Photo Par Ji-Elle — Travail personnel, CC BY-SA 3.0
Pour aller plus loin
« Les caractéristiques d’un bon curé sont ceux du Christ-Bon Pasteur. Comme un pasteur qui connaît son troupeau, le curé connaît sa paroisse et les membres de la communauté », explique Bernard Xibaut, chancelier de l’archidiocèse de Strasbourg. Avec cette description presque rurale, il est difficile d'imaginer les conditions de travail d'un prêtre dans le monde moderne. Pourtant aujourd’hui comme autrefois, l'église reste un employeur, proposant des emplois depuis presque 2000 ans, avec une histoire à succès passant d’un statut de petite start-up à la détention du monopole du salut de l’âme dans une partie considérable du monde. Il est sûrement discutable de considérer le salut de l'âme comme un domaine professionnel, mais l'activité pastorale est une vocation personnelle autant que professionnelle.
Si l’Eglise catholique est universelle dans sa structure globale, l’organisation du travail et, surtout, le régime de travail auquel les prêtres et plus spécifiquement les curés sont soumis varient selon le pays. L’Alsace-Moselle se trouve, par son histoire, au croisement de deux systèmes différents: initialement, la relation entre État et église catholique en France était réglée par le concordat de 1801 signé entre Napoléon Bonaparte et le pape Pie VIII. Transformé en législation, cela signifiait entre autres que l’État salarie les ministres des cultes alors reconnus sur le territoire français (catholique, luthérien, réformé et israélite). Quand en 1905, en France, la loi sur la séparation de l’Eglise et de l’Etat modifie les rapports aux cultes, l’Alsace-Moselle fait partie de l’empire allemand.
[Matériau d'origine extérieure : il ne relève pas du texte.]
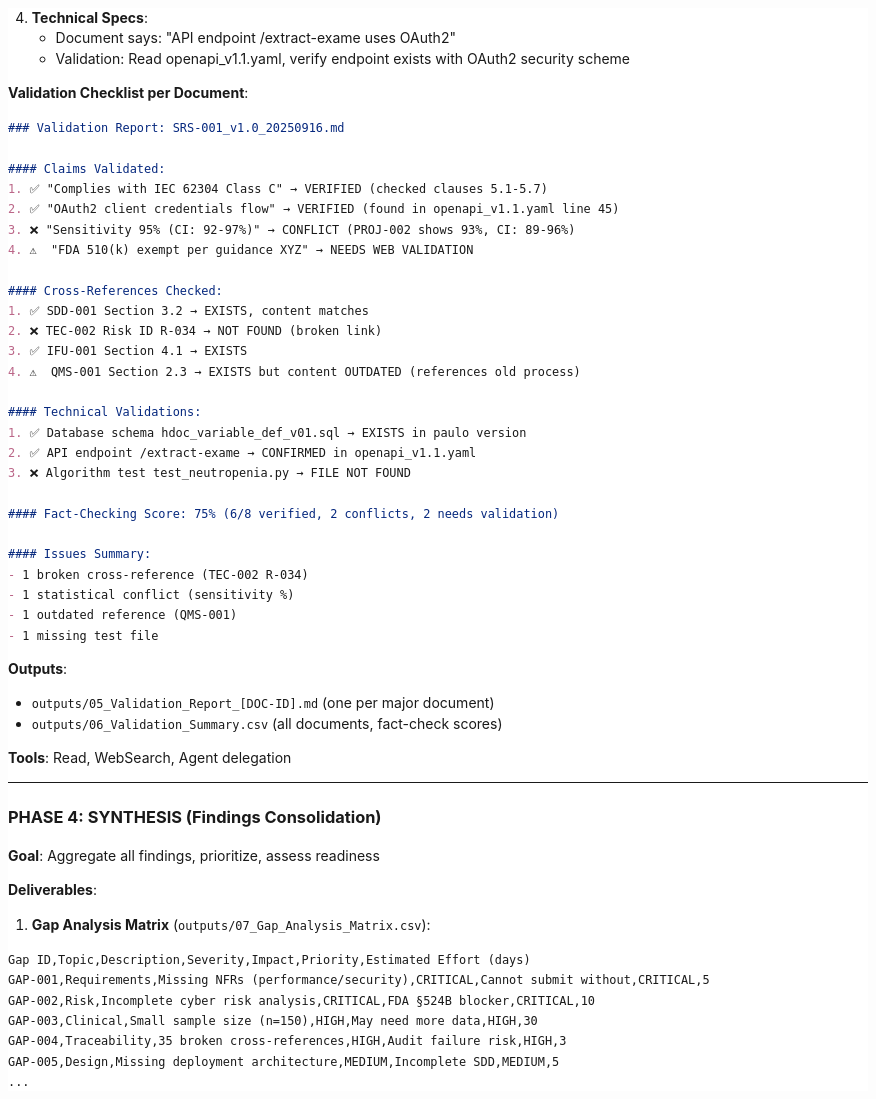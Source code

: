 4. **Technical Specs**:
   - Document says: "API endpoint /extract-exame uses OAuth2"
   - Validation: Read openapi_v1.1.yaml, verify endpoint exists with OAuth2 security scheme

**Validation Checklist per Document**:
```markdown
### Validation Report: SRS-001_v1.0_20250916.md

#### Claims Validated:
1. ✅ "Complies with IEC 62304 Class C" → VERIFIED (checked clauses 5.1-5.7)
2. ✅ "OAuth2 client credentials flow" → VERIFIED (found in openapi_v1.1.yaml line 45)
3. ❌ "Sensitivity 95% (CI: 92-97%)" → CONFLICT (PROJ-002 shows 93%, CI: 89-96%)
4. ⚠️  "FDA 510(k) exempt per guidance XYZ" → NEEDS WEB VALIDATION

#### Cross-References Checked:
1. ✅ SDD-001 Section 3.2 → EXISTS, content matches
2. ❌ TEC-002 Risk ID R-034 → NOT FOUND (broken link)
3. ✅ IFU-001 Section 4.1 → EXISTS
4. ⚠️  QMS-001 Section 2.3 → EXISTS but content OUTDATED (references old process)

#### Technical Validations:
1. ✅ Database schema hdoc_variable_def_v01.sql → EXISTS in paulo version
2. ✅ API endpoint /extract-exame → CONFIRMED in openapi_v1.1.yaml
3. ❌ Algorithm test test_neutropenia.py → FILE NOT FOUND

#### Fact-Checking Score: 75% (6/8 verified, 2 conflicts, 2 needs validation)

#### Issues Summary:
- 1 broken cross-reference (TEC-002 R-034)
- 1 statistical conflict (sensitivity %)
- 1 outdated reference (QMS-001)
- 1 missing test file
```

**Outputs**:
- `outputs/05_Validation_Report_[DOC-ID].md` (one per major document)
- `outputs/06_Validation_Summary.csv` (all documents, fact-check scores)

**Tools**: Read, WebSearch, Agent delegation

---

### PHASE 4: SYNTHESIS (Findings Consolidation)
**Goal**: Aggregate all findings, prioritize, assess readiness

**Deliverables**:

1. **Gap Analysis Matrix** (`outputs/07_Gap_Analysis_Matrix.csv`):
```csv
Gap ID,Topic,Description,Severity,Impact,Priority,Estimated Effort (days)
GAP-001,Requirements,Missing NFRs (performance/security),CRITICAL,Cannot submit without,CRITICAL,5
GAP-002,Risk,Incomplete cyber risk analysis,CRITICAL,FDA §524B blocker,CRITICAL,10
GAP-003,Clinical,Small sample size (n=150),HIGH,May need more data,HIGH,30
GAP-004,Traceability,35 broken cross-references,HIGH,Audit failure risk,HIGH,3
GAP-005,Design,Missing deployment architecture,MEDIUM,Incomplete SDD,MEDIUM,5
...
```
Les règles du Concordat sont maintenues dans les trois départements alsaciens-mosellan, même après leur réintégration dans le territoire français en 1918. Cette décision est souvent contestée, mais elle reste en vigueur. La différence entre prêtres alsaciens et mosellans et « de l’intérieur » se manifeste ainsi jusqu’à leur fiche de paie : dans les territoires de l’Est, en vertu du Concordat, celle-ci est délivrée par l’État selon la grille indiciaire de la Fonction publique, pendant que les prêtres du reste de la France reçoivent une « indemnité » de l’Eglise. Le montant diffère selon les régimes — un prêtre en Alsace-Moselle, selon le quotidien La Croix(10 février 2018) reçoit 1300€ pour un vicaire et 2300€ pour un curé confirmé. Son homologue « de l’intérieur » doit se contenter d’environ 1000 euros, selon la même source.
Outre-Rhin, dans l’archidiocèse de Fribourg en Allemagne, les prêtres sont considérés comme exerçant une mission de service public. Leur salaire est au niveau de celui d'un proviseur de lycée, environ 4500 euros par mois et plus, selon l'ancienneté. L'église n'est pas aussi généreuse avec tous ses employés : fin 2017, l'archidiocèse de Fribourg était au cœur d'un scandale autour de cotisations sociales impayées depuis des années, concernant surtout les petits emplois dans les paroisses. Depuis, l'archidiocèse a mis à disposition un budget d'urgence de 160 millions d'euros pour rembourser impayés, dettes et amendes.
Etre prêtre et curé apparait comme un emploi stable, avec un revenu satisfaisant (selon la région). Pourtant les chiffres de futurs prêtres entrant et sortant du séminaire sont en baisse constante en France comme en en Allemagne. Fini, le temps où chaque paroisse avait son propre curé et plusieurs vicaires. Aujourd'hui, dans l'archidiocèse de Strasbourg, ils sont 360 prêtres (retraités inclus) pour 767 paroisses, regroupées dans 14 zones pastorales. Correspondre à l’image du bon curé « pasteur qui connaît son troupeau » est donc un défi de plus en plus difficile pour ceux qui l’acceptent.